At a time like this when globally people are going through difficulties, when businesses are suffering and economies are in turmoil, many people and business organisations are looking more inwards and for opportunities that would allow them to survive this crisis.

In my view, over and above the personal motivation though, there is a lot more to be gained from volunteering at this point in time. Furthermore, organisations should seriously consider the benefit of encouraging their employees to volunteer and support causes within their communities.

Let’s examine in a bit more detail, the benefit of volunteering at a time like this.

Personal Satisfaction

In my journeys and when I do come across young school leavers or graduates, new migrants, those seeking to re-enter the workplace, retirees etc. I encourage volunteering because of the immense professional and personal benefits that comes with it.

Making Friends and Meeting new people

Aside from giving back, volunteers become part of a caring and supportive community. You will get to meet like-minded people who share the same ideals and passion as you do.

What most people don’t know is that there is a powerful network of people who volunteer. They offer support, encouragement and can be indeed motivational. Standing outside and looking in, volunteering can come across as a journey that you undertake alone. In my experience that is not the case. Charities and not for profits are exceedingly supportive of their volunteers.

In my journey as a volunteer I have met a lot of incredibly great people who not only volunteer their time and resources but are also incredibly supportive of new volunteers.

Building new competencies

There are many people who have a clear idea as to what they want to do with their careers but they have the challenge of being able to acquire the skills necessary for that next step up. A good reason being that organisations can be limiting in terms of opportunities. Volunteering can be an avenue to gain those skills because charities are generally more willing to accept transferable skills and allow volunteers to take on additional responsibilities.

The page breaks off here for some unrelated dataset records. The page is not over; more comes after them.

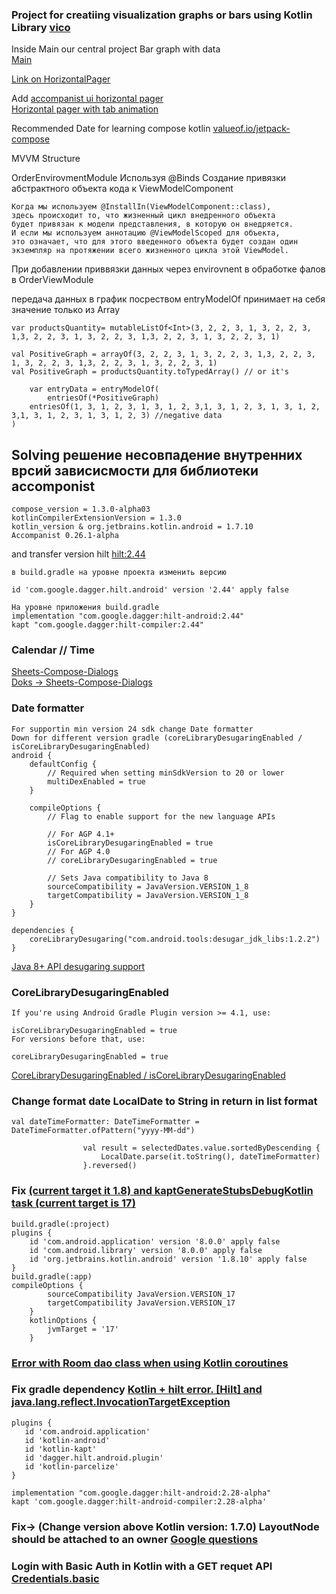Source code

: ### Project for creatiing visualization graphs or bars using Kotlin Library [vico](https://github.com/patrykandpatrick/vico)

Inside Main our central project Bar graph with data  
[Main](https://github.com/Freeze35/GraphTestProject/blob/f8beaffcac0d485f3747061dc6052609932af570/app/src/main/java/com/example/graphproject/MainActivity.kt)

[Link on HorizontalPager](https://www.youtube.com/watch?v=ro3a-GmaLqE&ab_channel=PhilippLackner)

Add
[accompanist ui horizontal pager](https://google.github.io/accompanist/pager/#horizontalpager)<br/>
[Horizontal pager with tab animation](https://www.youtube.com/watch?v=ZdADYzYF7O8&ab_channel=MemoryLeak)

Recommended Date for learning compose kotlin [valueof.io/jetpack-compose](https://www.valueof.io/jetpack-compose)

MVVM Structure

OrderEnvirovmentModule
Используя @Binds Создание привязки абстрактного объекта кода  к ViewModelComponent
```
Когда мы используем @InstallIn(ViewModelComponent::class),  
здесь происходит то, что жизненный цикл внедренного объекта  
будет привязан к модели представления, в которую он внедряется.  
И если мы используем аннотацию @ViewModelScoped для объекта,  
это означает, что для этого введенного объекта будет создан один  
экземпляр на протяжении всего жизненного цикла этой ViewModel.  

```

При добавлении приввязки данных через envirovnent в обработке фалов в OrderViewModule

передача данных в график посреством entryModelOf принимает на себя значение только из Array
```
var productsQuantity= mutableListOf<Int>(3, 2, 2, 3, 1, 3, 2, 2, 3, 1,3, 2, 2, 3, 1, 3, 2, 2, 3, 1,3, 2, 2, 3, 1, 3, 2, 2, 3, 1)

val PositiveGraph = arrayOf(3, 2, 2, 3, 1, 3, 2, 2, 3, 1,3, 2, 2, 3, 1, 3, 2, 2, 3, 1,3, 2, 2, 3, 1, 3, 2, 2, 3, 1)
val PositiveGraph = productsQuantity.toTypedArray() // or it's

    var entryData = entryModelOf(
        entriesOf(*PositiveGraph)
    entriesOf(1, 3, 1, 2, 3, 1, 3, 1, 2, 3,1, 3, 1, 2, 3, 1, 3, 1, 2, 3,1, 3, 1, 2, 3, 1, 3, 1, 2, 3) //negative data
)

```

## Solving решение несовпадение внутренних врсий зависисмости для библиотеки accomponist
```
compose_version = 1.3.0-alpha03
kotlinCompilerExtensionVersion = 1.3.0
kotlin_version & org.jetbrains.kotlin.android = 1.7.10
Accompanist 0.26.1-alpha
```

and transfer version hilt [hilt:2.44](https://stackoverflow.com/questions/67744002/hilt-unsupported-metadata-version-in-kotlin)

```
в build.gradle на уровне проекта изменить версию

id 'com.google.dagger.hilt.android' version '2.44' apply false

На уровне приложения build.gradle
implementation "com.google.dagger:hilt-android:2.44"
kapt "com.google.dagger:hilt-compiler:2.44"
```
### Calendar // Time
[Sheets-Compose-Dialogs](https://github.com/maxkeppeler/sheets-compose-dialogs)  
[Doks -> Sheets-Compose-Dialogs](https://maxkeppeler.notion.site/Sheets-Compose-Dialogs-804f0ebcb2c84b98b7afa5f687295aed)

### Date formatter
```
For supportin min version 24 sdk change Date formatter 
Down for different version gradle (coreLibraryDesugaringEnabled / isCoreLibraryDesugaringEnabled)
android {
    defaultConfig {
        // Required when setting minSdkVersion to 20 or lower
        multiDexEnabled = true
    }

    compileOptions {
        // Flag to enable support for the new language APIs

        // For AGP 4.1+
        isCoreLibraryDesugaringEnabled = true
        // For AGP 4.0
        // coreLibraryDesugaringEnabled = true

        // Sets Java compatibility to Java 8
        sourceCompatibility = JavaVersion.VERSION_1_8
        targetCompatibility = JavaVersion.VERSION_1_8
    }
}

dependencies {
    coreLibraryDesugaring("com.android.tools:desugar_jdk_libs:1.2.2")
}

```
[Java 8+ API desugaring support](https://developer.android.com/studio/write/java8-support#kts)

### CoreLibraryDesugaringEnabled
```
If you're using Android Gradle Plugin version >= 4.1, use:

isCoreLibraryDesugaringEnabled = true
For versions before that, use:

coreLibraryDesugaringEnabled = true

```
[CoreLibraryDesugaringEnabled / isCoreLibraryDesugaringEnabled](https://stackoverflow.com/questions/63789699/iscorelibrarydesugaringenabled-not-works-in-gradle-kotlin-dsl-kts)

### Change format date LocalDate to String in return in list format
```
val dateTimeFormatter: DateTimeFormatter = DateTimeFormatter.ofPattern("yyyy-MM-dd")

                val result = selectedDates.value.sortedByDescending {
                    LocalDate.parse(it.toString(), dateTimeFormatter)
                }.reversed()
```

### Fix [(current target it 1.8) and kaptGenerateStubsDebugKotlin task (current target is 17)](https://stackoverflow.com/questions/75480173/android-studio-build-error-compiledebugjavawithjavac-task-current-target-it-1)
```
build.gradle(:project)
plugins {
    id 'com.android.application' version '8.0.0' apply false
    id 'com.android.library' version '8.0.0' apply false
    id 'org.jetbrains.kotlin.android' version '1.8.10' apply false
}
build.gradle(:app)
compileOptions {
        sourceCompatibility JavaVersion.VERSION_17
        targetCompatibility JavaVersion.VERSION_17
    }
    kotlinOptions {
        jvmTarget = '17'
    }
```

### [Error with Room dao class when using Kotlin coroutines](https://stackoverflow.com/questions/48694449/error-with-room-dao-class-when-using-kotlin-coroutines)

### Fix gradle dependency [Kotlin + hilt error. [Hilt] and java.lang.reflect.InvocationTargetException](https://stackoverflow.com/questions/67811890/kotlin-hilt-error-hilt-and-java-lang-reflect-invocationtargetexception-no)
```
plugins {
   id 'com.android.application'
   id 'kotlin-android'
   id 'kotlin-kapt'
   id 'dagger.hilt.android.plugin'
   id 'kotlin-parcelize'
}

implementation "com.google.dagger:hilt-android:2.28-alpha"
kapt 'com.google.dagger:hilt-android-compiler:2.28-alpha'
```

### Fix-> (Change version above Kotlin version: 1.7.0) LayoutNode should be attached to an owner [Google questions](https://issuetracker.google.com/issues/219545359)

### Login with Basic Auth in Kotlin with a GET requet API [Credentials.basic](https://stackoverflow.com/questions/52392380/how-do-i-make-a-login-with-basic-auth-in-kotlin-with-a-get-requet-api)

There are many roles and opportunities within this sector that will challenge and stretch you.

As an example, one of the charities I represent are looking for a volunteer Director of Fundraising. In the commercial workplace that type of vacancy would attract very senior level applicants. Unfortunately, the advertisement received very low patronage. Did the fact that it’s a non-paying role a factor in the low response/interest? I am inclined to think that played a major factor.

So, what about experienced professionals? Aside from personal fulfilment what else do you gain from volunteering your time and skills? Well, a lot I would say.

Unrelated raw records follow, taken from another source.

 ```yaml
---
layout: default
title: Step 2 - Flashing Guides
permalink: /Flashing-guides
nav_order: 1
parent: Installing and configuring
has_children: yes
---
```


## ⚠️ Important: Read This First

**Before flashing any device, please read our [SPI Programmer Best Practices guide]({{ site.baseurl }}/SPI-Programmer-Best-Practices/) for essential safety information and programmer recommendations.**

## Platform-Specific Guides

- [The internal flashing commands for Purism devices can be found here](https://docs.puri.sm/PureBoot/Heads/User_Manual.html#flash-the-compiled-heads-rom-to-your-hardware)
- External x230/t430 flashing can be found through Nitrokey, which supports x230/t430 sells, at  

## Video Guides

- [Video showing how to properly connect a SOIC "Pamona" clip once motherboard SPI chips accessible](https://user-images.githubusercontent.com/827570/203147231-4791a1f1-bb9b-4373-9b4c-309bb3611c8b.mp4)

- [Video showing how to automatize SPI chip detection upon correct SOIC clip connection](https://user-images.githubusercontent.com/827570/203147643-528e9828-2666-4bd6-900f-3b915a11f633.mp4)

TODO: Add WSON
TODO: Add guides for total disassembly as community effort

Regardless of where you are in your career, volunteering will be a value-added experience I can assure you. If nothing at all, meeting other volunteers, listening to their journey and experience will certainly humble you.

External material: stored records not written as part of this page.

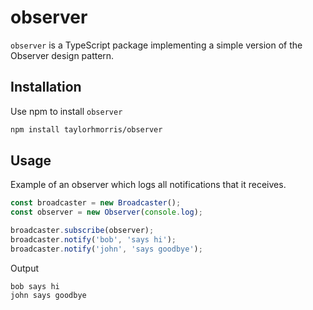 # observer
`observer` is a TypeScript package implementing a simple version of the Observer design pattern.

## Installation

Use npm to install `observer`
```bash
npm install taylorhmorris/observer
```

## Usage

Example of an observer which logs all notifications that it receives.

```ts
const broadcaster = new Broadcaster();
const observer = new Observer(console.log);

broadcaster.subscribe(observer);
broadcaster.notify('bob', 'says hi');
broadcaster.notify('john', 'says goodbye');
```

Output
```
bob says hi
john says goodbye
```
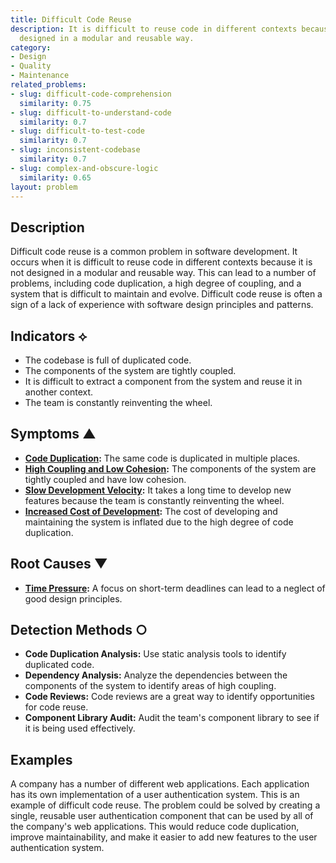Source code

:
 ```yaml
---
title: Difficult Code Reuse
description: It is difficult to reuse code in different contexts because it is not
  designed in a modular and reusable way.
category:
- Design
- Quality
- Maintenance
related_problems:
- slug: difficult-code-comprehension
  similarity: 0.75
- slug: difficult-to-understand-code
  similarity: 0.7
- slug: difficult-to-test-code
  similarity: 0.7
- slug: inconsistent-codebase
  similarity: 0.7
- slug: complex-and-obscure-logic
  similarity: 0.65
layout: problem
---
```


## Description
Difficult code reuse is a common problem in software development. It occurs when it is difficult to reuse code in different contexts because it is not designed in a modular and reusable way. This can lead to a number of problems, including code duplication, a high degree of coupling, and a system that is difficult to maintain and evolve. Difficult code reuse is often a sign of a lack of experience with software design principles and patterns.

## Indicators ⟡
- The codebase is full of duplicated code.
- The components of the system are tightly coupled.
- It is difficult to extract a component from the system and reuse it in another context.
- The team is constantly reinventing the wheel.

## Symptoms ▲
- **[Code Duplication](code-duplication.md):** The same code is duplicated in multiple places.
- **[High Coupling and Low Cohesion](high-coupling-low-cohesion.md):** The components of the system are tightly coupled and have low cohesion.
- **[Slow Development Velocity](slow-development-velocity.md):** It takes a long time to develop new features because the team is constantly reinventing the wheel.
- **[Increased Cost of Development](increased-cost-of-development.md):** The cost of developing and maintaining the system is inflated due to the high degree of code duplication.

## Root Causes ▼



- **[Time Pressure](time-pressure.md):** A focus on short-term deadlines can lead to a neglect of good design principles.

## Detection Methods ○
- **Code Duplication Analysis:** Use static analysis tools to identify duplicated code.
- **Dependency Analysis:** Analyze the dependencies between the components of the system to identify areas of high coupling.
- **Code Reviews:** Code reviews are a great way to identify opportunities for code reuse.
- **Component Library Audit:** Audit the team's component library to see if it is being used effectively.

## Examples
A company has a number of different web applications. Each application has its own implementation of a user authentication system. This is an example of difficult code reuse. The problem could be solved by creating a single, reusable user authentication component that can be used by all of the company's web applications. This would reduce code duplication, improve maintainability, and make it easier to add new features to the user authentication system.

If you have taken the time and patience to read thus far please don’t just walk away. There are many organisations and people who would benefit immensely from your skill and experience.

You are great in the kitchen? Go to a soup kitchen and make people great and hot meals

You are a wonderful administrator and planner? There are many charities that would benefit from your experience as a trustee

You love numbers and can make a little money go a long way? Have you considered being a Treasurer?

Are you a social media guru? Trust me you can support charities raise their online profile

Do you have contacts who can give funds to charities? Maybe your own calling would be in fundraising

The list goes on and on…….

You can add so much value!

There is a volunteer waiting in each and every one of us.